The United States thus had a choice of scenarios: either the ever popular rosy scenario in which a change in American policy would sweep away the old Fidelistas as a thriving capitalist tourist economy modernizes the island, or watch
the Cuban Communist Party use the change in U.S. policy to keep doing what it has been doing, only now with ever more U.S. dollars to vacuum up for party commissars and cadres. So President Obama changed the policy—and here’s the
kicker—declaring with satisfaction that it would enable Cuba to follow the China Model, something he suggested would be a victory for U.S. policy. But, as we have seen, China and Russia and their one party state blocs increasingly are opposed to the idea of democracy as the best “procedure” for the international system and have begun to position themselves for the next world order, which will not be procedural and internationally legal but hierarchical and power dominated, very likely no longer a “Free World” at all.
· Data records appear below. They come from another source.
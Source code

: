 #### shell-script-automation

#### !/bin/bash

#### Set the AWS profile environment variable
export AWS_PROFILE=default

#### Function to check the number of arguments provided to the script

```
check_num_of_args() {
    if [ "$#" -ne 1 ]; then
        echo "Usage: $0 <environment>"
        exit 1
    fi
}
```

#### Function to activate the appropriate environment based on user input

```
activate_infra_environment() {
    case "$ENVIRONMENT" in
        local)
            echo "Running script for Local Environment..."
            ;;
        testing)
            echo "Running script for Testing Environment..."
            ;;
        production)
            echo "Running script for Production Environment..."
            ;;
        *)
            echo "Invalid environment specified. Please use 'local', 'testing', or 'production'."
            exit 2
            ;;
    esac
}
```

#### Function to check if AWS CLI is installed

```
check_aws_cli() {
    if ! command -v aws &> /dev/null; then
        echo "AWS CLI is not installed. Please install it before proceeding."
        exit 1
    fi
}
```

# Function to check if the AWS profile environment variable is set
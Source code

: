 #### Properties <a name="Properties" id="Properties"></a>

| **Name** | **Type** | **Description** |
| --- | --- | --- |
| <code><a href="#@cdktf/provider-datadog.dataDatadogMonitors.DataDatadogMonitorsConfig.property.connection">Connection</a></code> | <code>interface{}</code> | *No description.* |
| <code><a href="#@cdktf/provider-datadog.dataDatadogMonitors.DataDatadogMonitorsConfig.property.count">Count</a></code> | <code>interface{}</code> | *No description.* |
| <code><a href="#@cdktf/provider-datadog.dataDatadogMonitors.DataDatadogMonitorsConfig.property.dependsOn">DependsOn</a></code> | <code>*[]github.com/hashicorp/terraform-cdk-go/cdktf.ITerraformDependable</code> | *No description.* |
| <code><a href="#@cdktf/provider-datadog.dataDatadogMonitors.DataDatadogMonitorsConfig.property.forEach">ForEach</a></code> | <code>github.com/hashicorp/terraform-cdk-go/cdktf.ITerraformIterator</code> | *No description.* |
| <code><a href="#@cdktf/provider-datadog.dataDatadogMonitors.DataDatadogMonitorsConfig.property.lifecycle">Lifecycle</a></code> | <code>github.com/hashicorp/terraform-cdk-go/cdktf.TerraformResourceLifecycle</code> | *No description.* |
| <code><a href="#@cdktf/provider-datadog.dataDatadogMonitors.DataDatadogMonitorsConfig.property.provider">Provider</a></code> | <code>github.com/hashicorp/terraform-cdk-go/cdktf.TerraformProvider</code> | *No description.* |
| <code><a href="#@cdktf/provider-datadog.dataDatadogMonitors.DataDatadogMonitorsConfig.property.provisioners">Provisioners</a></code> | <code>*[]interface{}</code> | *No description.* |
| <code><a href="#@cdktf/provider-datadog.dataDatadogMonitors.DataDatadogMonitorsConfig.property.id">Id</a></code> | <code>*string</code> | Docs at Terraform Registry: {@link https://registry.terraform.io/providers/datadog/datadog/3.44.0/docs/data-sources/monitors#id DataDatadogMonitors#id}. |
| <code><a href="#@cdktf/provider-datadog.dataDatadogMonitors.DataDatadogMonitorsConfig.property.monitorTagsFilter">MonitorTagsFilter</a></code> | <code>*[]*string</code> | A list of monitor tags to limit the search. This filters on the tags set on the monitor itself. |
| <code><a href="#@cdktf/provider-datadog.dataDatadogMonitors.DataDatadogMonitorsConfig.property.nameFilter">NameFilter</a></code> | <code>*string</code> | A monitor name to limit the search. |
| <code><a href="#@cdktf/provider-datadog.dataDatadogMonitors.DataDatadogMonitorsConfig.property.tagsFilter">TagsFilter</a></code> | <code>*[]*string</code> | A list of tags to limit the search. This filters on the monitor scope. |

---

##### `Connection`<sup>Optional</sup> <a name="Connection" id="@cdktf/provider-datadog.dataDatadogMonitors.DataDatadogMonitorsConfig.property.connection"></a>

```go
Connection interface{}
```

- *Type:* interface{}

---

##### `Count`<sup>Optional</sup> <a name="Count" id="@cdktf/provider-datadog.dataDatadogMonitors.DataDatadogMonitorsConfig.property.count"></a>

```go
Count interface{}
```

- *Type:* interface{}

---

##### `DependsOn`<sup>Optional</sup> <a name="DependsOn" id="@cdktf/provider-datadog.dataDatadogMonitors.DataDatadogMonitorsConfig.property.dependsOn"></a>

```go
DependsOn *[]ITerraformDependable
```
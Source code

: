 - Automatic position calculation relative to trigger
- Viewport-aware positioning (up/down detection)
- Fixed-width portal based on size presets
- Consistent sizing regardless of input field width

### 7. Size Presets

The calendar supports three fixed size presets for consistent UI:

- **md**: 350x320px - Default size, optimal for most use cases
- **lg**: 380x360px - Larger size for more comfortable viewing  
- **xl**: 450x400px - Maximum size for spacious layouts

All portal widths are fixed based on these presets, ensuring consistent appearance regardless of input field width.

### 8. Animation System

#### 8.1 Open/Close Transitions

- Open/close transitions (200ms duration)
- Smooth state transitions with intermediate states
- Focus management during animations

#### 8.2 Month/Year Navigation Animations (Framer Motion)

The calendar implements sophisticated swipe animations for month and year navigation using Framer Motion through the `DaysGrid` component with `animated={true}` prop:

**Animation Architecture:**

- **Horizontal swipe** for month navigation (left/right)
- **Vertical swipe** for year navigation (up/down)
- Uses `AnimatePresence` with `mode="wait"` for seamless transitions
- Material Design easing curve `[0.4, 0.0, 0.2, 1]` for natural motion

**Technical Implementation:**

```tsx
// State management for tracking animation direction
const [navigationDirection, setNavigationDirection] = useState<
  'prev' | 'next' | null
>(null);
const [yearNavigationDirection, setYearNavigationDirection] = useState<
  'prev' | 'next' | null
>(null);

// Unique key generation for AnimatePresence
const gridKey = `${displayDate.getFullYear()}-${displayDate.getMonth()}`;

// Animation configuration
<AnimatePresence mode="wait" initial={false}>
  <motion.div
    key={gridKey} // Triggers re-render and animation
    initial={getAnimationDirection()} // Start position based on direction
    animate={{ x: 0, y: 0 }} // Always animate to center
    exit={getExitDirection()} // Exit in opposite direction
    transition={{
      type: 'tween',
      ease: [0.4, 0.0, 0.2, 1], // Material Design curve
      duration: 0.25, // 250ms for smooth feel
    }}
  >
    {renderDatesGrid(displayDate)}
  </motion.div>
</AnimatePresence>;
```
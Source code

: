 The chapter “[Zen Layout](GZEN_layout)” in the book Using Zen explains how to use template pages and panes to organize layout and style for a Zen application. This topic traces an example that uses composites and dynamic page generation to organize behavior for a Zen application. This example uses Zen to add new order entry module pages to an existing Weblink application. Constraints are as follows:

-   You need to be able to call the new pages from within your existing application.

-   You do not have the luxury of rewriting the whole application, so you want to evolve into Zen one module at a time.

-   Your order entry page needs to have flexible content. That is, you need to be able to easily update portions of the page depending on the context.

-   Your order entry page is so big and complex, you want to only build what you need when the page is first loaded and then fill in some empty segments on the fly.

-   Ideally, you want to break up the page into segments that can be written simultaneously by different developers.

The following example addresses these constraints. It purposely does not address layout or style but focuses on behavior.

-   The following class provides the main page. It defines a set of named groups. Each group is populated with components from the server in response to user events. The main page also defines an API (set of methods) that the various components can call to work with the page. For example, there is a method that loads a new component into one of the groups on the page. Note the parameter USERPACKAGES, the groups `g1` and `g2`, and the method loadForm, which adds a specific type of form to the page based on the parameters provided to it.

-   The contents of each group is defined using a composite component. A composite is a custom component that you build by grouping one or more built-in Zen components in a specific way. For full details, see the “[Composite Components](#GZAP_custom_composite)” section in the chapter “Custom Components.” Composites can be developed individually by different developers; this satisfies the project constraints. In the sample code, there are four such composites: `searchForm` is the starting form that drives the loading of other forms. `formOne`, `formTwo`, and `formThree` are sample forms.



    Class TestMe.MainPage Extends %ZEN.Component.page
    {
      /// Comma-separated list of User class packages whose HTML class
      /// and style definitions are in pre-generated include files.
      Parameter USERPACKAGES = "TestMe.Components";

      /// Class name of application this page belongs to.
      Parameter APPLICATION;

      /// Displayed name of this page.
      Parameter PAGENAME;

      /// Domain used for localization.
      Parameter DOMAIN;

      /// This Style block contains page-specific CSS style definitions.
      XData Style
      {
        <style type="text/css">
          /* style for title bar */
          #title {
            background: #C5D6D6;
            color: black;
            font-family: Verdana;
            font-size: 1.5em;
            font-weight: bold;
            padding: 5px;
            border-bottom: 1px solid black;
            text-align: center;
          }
So the modern age, and modernity itself, may be coming to be seen as just one more in the historic sequence of time periods measured by the rise and fall of cultural themes, systemic structures and leading intellectual and moral actors. Put in terms of Thomas Kuhn’s theory about The Structure of Scientific Revolutions, the modern “paradigm” may be close to the point of jumping to a quite different way of viewing and understanding the world. If so, political Islam, or Islamism, may only now be approaching the moment in history, at least since the seventh century, when it can experience “compatibility” with the age it inhabits: the “Greater Middle East,” as it was called at the opening of this new 21st century, would become a radical sphere of influence unto itself, dedicated to the down-fall of non-Muslim structures of governance.
As the stewards of the Modern Age stand back, abdicate or just lose interest, newly energized forces push outward. Russia and China each see, and speak fairly openly of, the paradigm-to-come, which is taking the shape of the premodern
“sphere of influence” world, defined by forms of suzerainty in which Asia will be Beijing’s domain and Eastern Europe and South Central Asia under the sway of Moscow. Modernity’s linchpin, the “equality of state” doctrine, would be cast aside. John Kerry’s statement about ISIS having “no place in the modern world” was oblivious to the possibility that the modern world itself may be coming to an end.
History is not predetermined to proceed always in a progressive, ever better direction. If the current course of events and ideas is not reversed, the coming age will have abandoned its assumptions of open trade, open expression and the ideal of government by consent of the governed. Political Islam will be comfortable with itself at last.
Charles Hill is a diplomat in residence and lecturer in International Studies at Yale University.